## What you should do
Nothing but a number should be given: how many lines of the records include "POST"?

## Given data
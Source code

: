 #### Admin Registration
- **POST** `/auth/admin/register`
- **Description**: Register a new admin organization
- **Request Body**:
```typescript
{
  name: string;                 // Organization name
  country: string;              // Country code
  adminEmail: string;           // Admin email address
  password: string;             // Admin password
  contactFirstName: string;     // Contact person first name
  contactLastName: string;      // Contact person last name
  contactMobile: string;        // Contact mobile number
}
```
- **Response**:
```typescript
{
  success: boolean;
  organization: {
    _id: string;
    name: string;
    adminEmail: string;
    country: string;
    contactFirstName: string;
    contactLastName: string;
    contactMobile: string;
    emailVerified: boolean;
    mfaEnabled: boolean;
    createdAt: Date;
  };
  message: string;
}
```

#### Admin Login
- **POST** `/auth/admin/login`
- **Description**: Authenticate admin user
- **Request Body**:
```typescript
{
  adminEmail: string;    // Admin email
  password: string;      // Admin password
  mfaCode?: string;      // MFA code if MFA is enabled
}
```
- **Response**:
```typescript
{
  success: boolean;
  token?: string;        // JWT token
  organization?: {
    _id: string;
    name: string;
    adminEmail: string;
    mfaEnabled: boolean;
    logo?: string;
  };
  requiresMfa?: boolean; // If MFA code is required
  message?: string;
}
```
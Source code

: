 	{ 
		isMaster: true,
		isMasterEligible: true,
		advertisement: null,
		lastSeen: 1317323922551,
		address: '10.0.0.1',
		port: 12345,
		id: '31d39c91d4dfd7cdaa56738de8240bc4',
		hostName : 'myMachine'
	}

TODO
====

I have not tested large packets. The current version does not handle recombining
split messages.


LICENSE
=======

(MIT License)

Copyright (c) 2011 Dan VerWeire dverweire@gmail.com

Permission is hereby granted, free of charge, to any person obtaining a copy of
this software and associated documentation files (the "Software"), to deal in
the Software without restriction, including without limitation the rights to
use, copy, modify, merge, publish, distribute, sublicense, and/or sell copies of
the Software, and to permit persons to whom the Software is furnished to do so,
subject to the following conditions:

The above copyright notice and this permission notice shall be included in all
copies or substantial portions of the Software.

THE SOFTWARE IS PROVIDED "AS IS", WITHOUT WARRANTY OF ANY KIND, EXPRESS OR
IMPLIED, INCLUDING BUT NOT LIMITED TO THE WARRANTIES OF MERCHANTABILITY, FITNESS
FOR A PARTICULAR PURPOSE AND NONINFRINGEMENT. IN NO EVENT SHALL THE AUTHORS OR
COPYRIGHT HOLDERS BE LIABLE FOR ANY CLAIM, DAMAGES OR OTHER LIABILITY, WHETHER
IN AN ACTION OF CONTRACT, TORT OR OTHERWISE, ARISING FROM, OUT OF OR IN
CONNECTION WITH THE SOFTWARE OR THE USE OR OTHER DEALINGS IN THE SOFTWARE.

## Solution to the problem
2